Start of PROVIDED RECORDS
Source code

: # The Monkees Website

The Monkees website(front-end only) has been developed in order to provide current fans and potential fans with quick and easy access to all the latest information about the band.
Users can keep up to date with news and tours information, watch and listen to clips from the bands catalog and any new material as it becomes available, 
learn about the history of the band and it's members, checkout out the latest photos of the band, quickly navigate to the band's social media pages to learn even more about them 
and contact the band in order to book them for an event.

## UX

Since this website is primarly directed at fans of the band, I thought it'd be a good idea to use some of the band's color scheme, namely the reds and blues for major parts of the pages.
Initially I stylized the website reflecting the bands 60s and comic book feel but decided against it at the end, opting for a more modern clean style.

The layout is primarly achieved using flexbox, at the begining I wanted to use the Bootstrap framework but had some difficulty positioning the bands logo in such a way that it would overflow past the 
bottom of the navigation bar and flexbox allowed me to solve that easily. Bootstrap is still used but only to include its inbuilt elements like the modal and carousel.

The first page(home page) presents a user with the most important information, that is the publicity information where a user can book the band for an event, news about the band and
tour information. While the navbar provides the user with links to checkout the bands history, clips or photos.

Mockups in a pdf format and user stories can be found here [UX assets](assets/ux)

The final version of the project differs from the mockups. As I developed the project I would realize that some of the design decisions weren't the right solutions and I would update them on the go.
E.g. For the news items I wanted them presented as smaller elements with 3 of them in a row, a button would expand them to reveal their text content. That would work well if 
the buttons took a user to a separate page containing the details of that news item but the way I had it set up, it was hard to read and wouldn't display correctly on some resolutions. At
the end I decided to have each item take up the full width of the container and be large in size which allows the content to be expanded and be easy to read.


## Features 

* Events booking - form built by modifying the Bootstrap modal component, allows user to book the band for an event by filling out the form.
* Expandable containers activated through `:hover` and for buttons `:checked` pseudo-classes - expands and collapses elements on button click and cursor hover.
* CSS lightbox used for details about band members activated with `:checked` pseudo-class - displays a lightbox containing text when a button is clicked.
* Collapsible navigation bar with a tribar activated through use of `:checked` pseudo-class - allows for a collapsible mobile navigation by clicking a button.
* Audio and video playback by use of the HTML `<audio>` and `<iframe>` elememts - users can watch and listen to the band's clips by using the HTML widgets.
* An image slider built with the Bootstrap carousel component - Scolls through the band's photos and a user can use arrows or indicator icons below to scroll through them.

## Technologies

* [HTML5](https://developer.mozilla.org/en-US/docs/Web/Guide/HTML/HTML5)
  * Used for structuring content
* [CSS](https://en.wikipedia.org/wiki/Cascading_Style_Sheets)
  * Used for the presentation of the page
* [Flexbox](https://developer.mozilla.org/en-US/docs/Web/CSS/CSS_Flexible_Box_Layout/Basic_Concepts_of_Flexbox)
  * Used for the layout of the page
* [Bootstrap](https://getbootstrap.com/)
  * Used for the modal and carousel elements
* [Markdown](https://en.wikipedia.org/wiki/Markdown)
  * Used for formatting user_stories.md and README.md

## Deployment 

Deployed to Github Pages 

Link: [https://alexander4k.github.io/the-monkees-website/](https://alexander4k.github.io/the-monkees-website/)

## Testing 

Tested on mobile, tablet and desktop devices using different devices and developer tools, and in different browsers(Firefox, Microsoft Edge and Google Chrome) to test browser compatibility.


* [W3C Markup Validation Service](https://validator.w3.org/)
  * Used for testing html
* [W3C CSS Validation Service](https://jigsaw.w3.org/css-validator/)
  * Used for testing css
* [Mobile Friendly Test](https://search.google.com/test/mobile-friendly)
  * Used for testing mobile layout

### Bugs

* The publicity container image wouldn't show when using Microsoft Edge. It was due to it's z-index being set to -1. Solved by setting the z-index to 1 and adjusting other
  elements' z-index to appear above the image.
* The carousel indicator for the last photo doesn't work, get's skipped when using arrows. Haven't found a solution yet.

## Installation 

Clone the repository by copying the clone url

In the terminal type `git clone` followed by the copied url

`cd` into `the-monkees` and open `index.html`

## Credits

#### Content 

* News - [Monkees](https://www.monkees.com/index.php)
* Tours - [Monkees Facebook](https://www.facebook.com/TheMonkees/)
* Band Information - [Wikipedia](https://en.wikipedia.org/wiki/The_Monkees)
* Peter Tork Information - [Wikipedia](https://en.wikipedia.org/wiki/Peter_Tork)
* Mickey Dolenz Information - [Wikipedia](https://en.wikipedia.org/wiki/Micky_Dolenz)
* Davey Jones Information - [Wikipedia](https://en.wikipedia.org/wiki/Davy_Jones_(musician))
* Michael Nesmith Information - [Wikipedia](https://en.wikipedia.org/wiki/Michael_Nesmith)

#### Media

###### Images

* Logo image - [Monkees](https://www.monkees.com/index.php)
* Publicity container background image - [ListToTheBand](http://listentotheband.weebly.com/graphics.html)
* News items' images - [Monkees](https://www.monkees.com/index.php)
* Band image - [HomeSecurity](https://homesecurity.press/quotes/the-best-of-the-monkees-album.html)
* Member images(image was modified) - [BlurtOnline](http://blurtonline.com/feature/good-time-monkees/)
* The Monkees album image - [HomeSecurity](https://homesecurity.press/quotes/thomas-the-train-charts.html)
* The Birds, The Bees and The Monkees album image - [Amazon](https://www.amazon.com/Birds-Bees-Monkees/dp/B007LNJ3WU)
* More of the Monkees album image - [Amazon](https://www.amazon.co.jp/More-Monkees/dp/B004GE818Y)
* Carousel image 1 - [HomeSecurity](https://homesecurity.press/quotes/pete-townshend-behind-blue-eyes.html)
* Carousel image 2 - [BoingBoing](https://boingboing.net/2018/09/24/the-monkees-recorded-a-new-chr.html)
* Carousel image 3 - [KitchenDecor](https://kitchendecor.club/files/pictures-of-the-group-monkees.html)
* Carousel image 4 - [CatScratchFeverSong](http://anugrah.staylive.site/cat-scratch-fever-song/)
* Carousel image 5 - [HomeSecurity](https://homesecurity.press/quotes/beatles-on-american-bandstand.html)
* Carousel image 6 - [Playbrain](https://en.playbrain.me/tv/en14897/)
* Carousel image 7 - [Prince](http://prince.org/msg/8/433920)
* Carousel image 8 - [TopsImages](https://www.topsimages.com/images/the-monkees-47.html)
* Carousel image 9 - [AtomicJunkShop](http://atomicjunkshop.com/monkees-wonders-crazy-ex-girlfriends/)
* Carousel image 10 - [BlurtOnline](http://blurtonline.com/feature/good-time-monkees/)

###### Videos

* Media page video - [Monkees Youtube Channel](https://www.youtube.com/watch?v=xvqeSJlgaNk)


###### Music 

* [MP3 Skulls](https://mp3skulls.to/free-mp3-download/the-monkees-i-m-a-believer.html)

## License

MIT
End of PROVIDED RECORDS
AIM OF THE EXERCISE
Copy each line of the material exactly as written.

SOLVED PROBLEM
Source code

: # The Monkees Website

The Monkees website(front-end only) has been developed in order to provide current fans and potential fans with quick and easy access to all the latest information about the band.
Users can keep up to date with news and tours information, watch and listen to clips from the bands catalog and any new material as it becomes available, 
learn about the history of the band and it's members, checkout out the latest photos of the band, quickly navigate to the band's social media pages to learn even more about them 
and contact the band in order to book them for an event.

## UX

Since this website is primarly directed at fans of the band, I thought it'd be a good idea to use some of the band's color scheme, namely the reds and blues for major parts of the pages.
Initially I stylized the website reflecting the bands 60s and comic book feel but decided against it at the end, opting for a more modern clean style.

The layout is primarly achieved using flexbox, at the begining I wanted to use the Bootstrap framework but had some difficulty positioning the bands logo in such a way that it would overflow past the 
bottom of the navigation bar and flexbox allowed me to solve that easily. Bootstrap is still used but only to include its inbuilt elements like the modal and carousel.

The first page(home page) presents a user with the most important information, that is the publicity information where a user can book the band for an event, news about the band and
tour information. While the navbar provides the user with links to checkout the bands history, clips or photos.

Mockups in a pdf format and user stories can be found here [UX assets](assets/ux)

The final version of the project differs from the mockups. As I developed the project I would realize that some of the design decisions weren't the right solutions and I would update them on the go.
E.g. For the news items I wanted them presented as smaller elements with 3 of them in a row, a button would expand them to reveal their text content. That would work well if 
the buttons took a user to a separate page containing the details of that news item but the way I had it set up, it was hard to read and wouldn't display correctly on some resolutions. At
the end I decided to have each item take up the full width of the container and be large in size which allows the content to be expanded and be easy to read.


## Features 

* Events booking - form built by modifying the Bootstrap modal component, allows user to book the band for an event by filling out the form.
* Expandable containers activated through `:hover` and for buttons `:checked` pseudo-classes - expands and collapses elements on button click and cursor hover.
* CSS lightbox used for details about band members activated with `:checked` pseudo-class - displays a lightbox containing text when a button is clicked.
* Collapsible navigation bar with a tribar activated through use of `:checked` pseudo-class - allows for a collapsible mobile navigation by clicking a button.
* Audio and video playback by use of the HTML `<audio>` and `<iframe>` elememts - users can watch and listen to the band's clips by using the HTML widgets.
* An image slider built with the Bootstrap carousel component - Scolls through the band's photos and a user can use arrows or indicator icons below to scroll through them.

## Technologies

* [HTML5](https://developer.mozilla.org/en-US/docs/Web/Guide/HTML/HTML5)
  * Used for structuring content
* [CSS](https://en.wikipedia.org/wiki/Cascading_Style_Sheets)
  * Used for the presentation of the page
* [Flexbox](https://developer.mozilla.org/en-US/docs/Web/CSS/CSS_Flexible_Box_Layout/Basic_Concepts_of_Flexbox)
  * Used for the layout of the page
* [Bootstrap](https://getbootstrap.com/)
  * Used for the modal and carousel elements
* [Markdown](https://en.wikipedia.org/wiki/Markdown)
  * Used for formatting user_stories.md and README.md

## Deployment 

Deployed to Github Pages 

Link: [https://alexander4k.github.io/the-monkees-website/](https://alexander4k.github.io/the-monkees-website/)

## Testing 

Tested on mobile, tablet and desktop devices using different devices and developer tools, and in different browsers(Firefox, Microsoft Edge and Google Chrome) to test browser compatibility.


* [W3C Markup Validation Service](https://validator.w3.org/)
  * Used for testing html
* [W3C CSS Validation Service](https://jigsaw.w3.org/css-validator/)
  * Used for testing css
* [Mobile Friendly Test](https://search.google.com/test/mobile-friendly)
  * Used for testing mobile layout

### Bugs

* The publicity container image wouldn't show when using Microsoft Edge. It was due to it's z-index being set to -1. Solved by setting the z-index to 1 and adjusting other
  elements' z-index to appear above the image.
* The carousel indicator for the last photo doesn't work, get's skipped when using arrows. Haven't found a solution yet.

## Installation 

Clone the repository by copying the clone url

In the terminal type `git clone` followed by the copied url

`cd` into `the-monkees` and open `index.html`

## Credits

#### Content 

* News - [Monkees](https://www.monkees.com/index.php)
* Tours - [Monkees Facebook](https://www.facebook.com/TheMonkees/)
* Band Information - [Wikipedia](https://en.wikipedia.org/wiki/The_Monkees)
* Peter Tork Information - [Wikipedia](https://en.wikipedia.org/wiki/Peter_Tork)
* Mickey Dolenz Information - [Wikipedia](https://en.wikipedia.org/wiki/Micky_Dolenz)
* Davey Jones Information - [Wikipedia](https://en.wikipedia.org/wiki/Davy_Jones_(musician))
* Michael Nesmith Information - [Wikipedia](https://en.wikipedia.org/wiki/Michael_Nesmith)

#### Media

###### Images

* Logo image - [Monkees](https://www.monkees.com/index.php)
* Publicity container background image - [ListToTheBand](http://listentotheband.weebly.com/graphics.html)
* News items' images - [Monkees](https://www.monkees.com/index.php)
* Band image - [HomeSecurity](https://homesecurity.press/quotes/the-best-of-the-monkees-album.html)
* Member images(image was modified) - [BlurtOnline](http://blurtonline.com/feature/good-time-monkees/)
* The Monkees album image - [HomeSecurity](https://homesecurity.press/quotes/thomas-the-train-charts.html)
* The Birds, The Bees and The Monkees album image - [Amazon](https://www.amazon.com/Birds-Bees-Monkees/dp/B007LNJ3WU)
* More of the Monkees album image - [Amazon](https://www.amazon.co.jp/More-Monkees/dp/B004GE818Y)
* Carousel image 1 - [HomeSecurity](https://homesecurity.press/quotes/pete-townshend-behind-blue-eyes.html)
* Carousel image 2 - [BoingBoing](https://boingboing.net/2018/09/24/the-monkees-recorded-a-new-chr.html)
* Carousel image 3 - [KitchenDecor](https://kitchendecor.club/files/pictures-of-the-group-monkees.html)
* Carousel image 4 - [CatScratchFeverSong](http://anugrah.staylive.site/cat-scratch-fever-song/)
* Carousel image 5 - [HomeSecurity](https://homesecurity.press/quotes/beatles-on-american-bandstand.html)
* Carousel image 6 - [Playbrain](https://en.playbrain.me/tv/en14897/)
* Carousel image 7 - [Prince](http://prince.org/msg/8/433920)
* Carousel image 8 - [TopsImages](https://www.topsimages.com/images/the-monkees-47.html)
* Carousel image 9 - [AtomicJunkShop](http://atomicjunkshop.com/monkees-wonders-crazy-ex-girlfriends/)
* Carousel image 10 - [BlurtOnline](http://blurtonline.com/feature/good-time-monkees/)

###### Videos

* Media page video - [Monkees Youtube Channel](https://www.youtube.com/watch?v=xvqeSJlgaNk)


###### Music 

* [MP3 Skulls](https://mp3skulls.to/free-mp3-download/the-monkees-i-m-a-believer.html)

## License

MIT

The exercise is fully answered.